Steve: "I just shook my head for about five minutes." Well put. That's exactly how I felt. That was as angry as I had been with a film in a long time. So many bad movies just leave me indifferent, but when you're on the cusp of perfection......oh, it still wrecks me to consider.

Alex: Thanks, man! I will always be honest about my opinions. That much is certain. And what you say makes me almost hesitant about revisiting it in the future. Maybe I just want this feeling to linger.

Derek Armstrong said...

It's interesting that you also mention Australia, because I saw Sunshine while in Australia. We were at the movie theater and had just come of Hot Fuzz, when we saw people lining up for another screening across the way. Turns out it was Sunshine, also (like Hot Fuzz) not yet open in the U.S., and lo and behold, the director was present for a Q&A afterward. We had to go, even though we had already watched a movie that day. As a matter of fact, we ended up sitting a row behind the aforementioned Ms. Byrne.

Like everyone who has commented so far, we were under the movie's spell at first. But the reason the spell was broken was quite different. After about three reels, the fourth reel came on and the movie became about the weirdest sci-fi trip I had ever seen. Boyle had gone from a straightforward narrative to something even more abstract than 2001. After about five minutes of this, I saw people start to stream down the aisles. I thought "Yeah, it's a little weird, but don't walk out on the damn thing." When I then saw one of the main characters die in reverse order, I started to get that something was wrong.

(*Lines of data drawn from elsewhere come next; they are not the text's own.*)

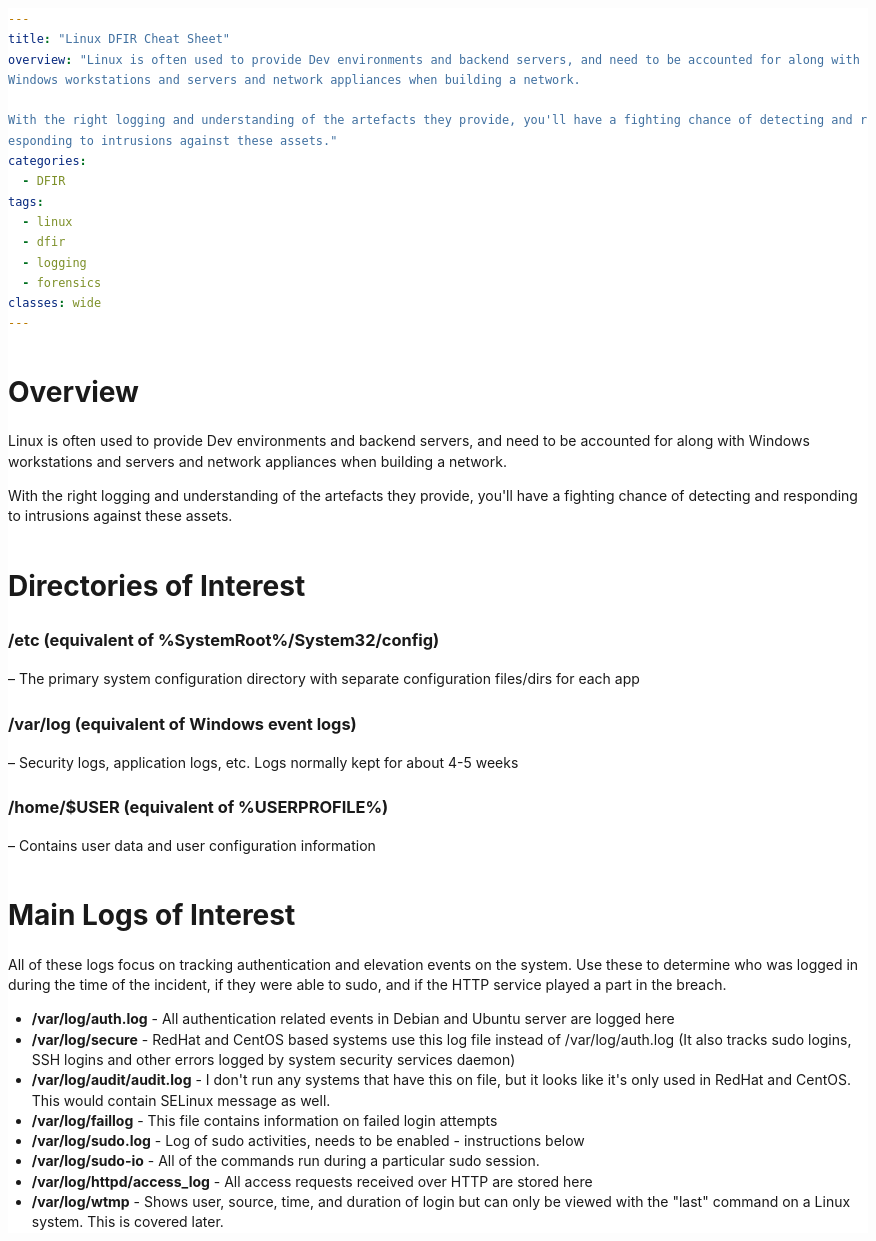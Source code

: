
 ```yaml
---
title: "Linux DFIR Cheat Sheet"
overview: "Linux is often used to provide Dev environments and backend servers, and need to be accounted for along with Windows workstations and servers and network appliances when building a network. 

With the right logging and understanding of the artefacts they provide, you'll have a fighting chance of detecting and responding to intrusions against these assets."
categories:
  - DFIR
tags:
  - linux
  - dfir
  - logging
  - forensics
classes: wide
---
```


# Overview
Linux is often used to provide Dev environments and backend servers, and need to be accounted for along with Windows workstations and servers and network appliances when building a network.

With the right logging and understanding of the artefacts they provide, you'll have a fighting chance of detecting and responding to intrusions against these assets.

# Directories of Interest

### /etc (equivalent of %SystemRoot%/System32/config)
 – The primary system configuration directory with separate configuration files/dirs for each app

### /var/log (equivalent of Windows event logs)
 – Security logs, application logs, etc. Logs normally kept for about 4-5 weeks

### /home/$USER (equivalent of %USERPROFILE%)
 – Contains user data and user configuration information

# Main Logs of Interest

All of these logs focus on tracking authentication and elevation events on the system. Use these to determine who was logged in during the time of the incident, if they were able to sudo, and if the HTTP service played a part in the breach.

- **/var/log/auth.log** - All authentication related events in Debian and Ubuntu server are logged here
- **/var/log/secure** - RedHat and CentOS based systems use this log file instead of /var/log/auth.log (It also tracks sudo logins, SSH logins and other errors logged by system security services daemon)
- **/var/log/audit/audit.log** - I don't run any systems that have this on file, but it looks like it's only used in RedHat and CentOS. This would contain SELinux message as well.
- **/var/log/faillog** - This file contains information on failed login attempts
- **/var/log/sudo.log** - Log of sudo activities, needs to be enabled - instructions below
- **/var/log/sudo-io** - All of the commands run during a particular sudo session.
- **/var/log/httpd/access_log** - All access requests received over HTTP are stored here
- **/var/log/wtmp** - Shows user, source, time, and duration of login but can only be viewed with the "last" command on a Linux system. This is covered later.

The reel that came after the third reel was not, in fact, the fourth reel -- it was something like the eighth, and it was playing in reverse. This was why I saw the people hurriedly walking out -- they were notifying the theater staff that something was wrong. So the film stopped for about 45 minutes as we all sat there talking and they tried to fix it. When it resumed, a reel had been missed and we were now on the fifth, determined to cut our losses and move forward. After the fifth reel played, though, they stopped the movie altogether, as it became clear that the next reel was also out of sequence and that at this point we just had to give up.

Then, Danny Boyle came out to talk to us about a movie we hadn't actually seen.

And THEN, months later, when it finally came out in the U.S. and we finally got to finish our screening, only THEN did we find out about the terrible third act.

So yeah, I don't think there's any way this movie is ever going to be untainted for me, even with everything it does right.

Nick Prigge said...

Damn, that's a crazy story. You were so close to having an INCREDIBLE story only to have it go horribly wrong. It seems kind of shocking at an event where the director himself is present that that sort of mistake would happen.

I've had reel switches happen twice. Once with "Open Water" (and I often suspect my blah attitude toward that movie was because of the reel mix-up, which means I should re-watch it) and "The Island." "The Island" was the best because even when it jumped a reel it went from one car chase directly to ANOTHER car chase. And then we saw the two Ewan McGregors and realized something was wrong.

But I think that sums up Michael Bay perfectly. Mess up reels and it still segues right into a car chase.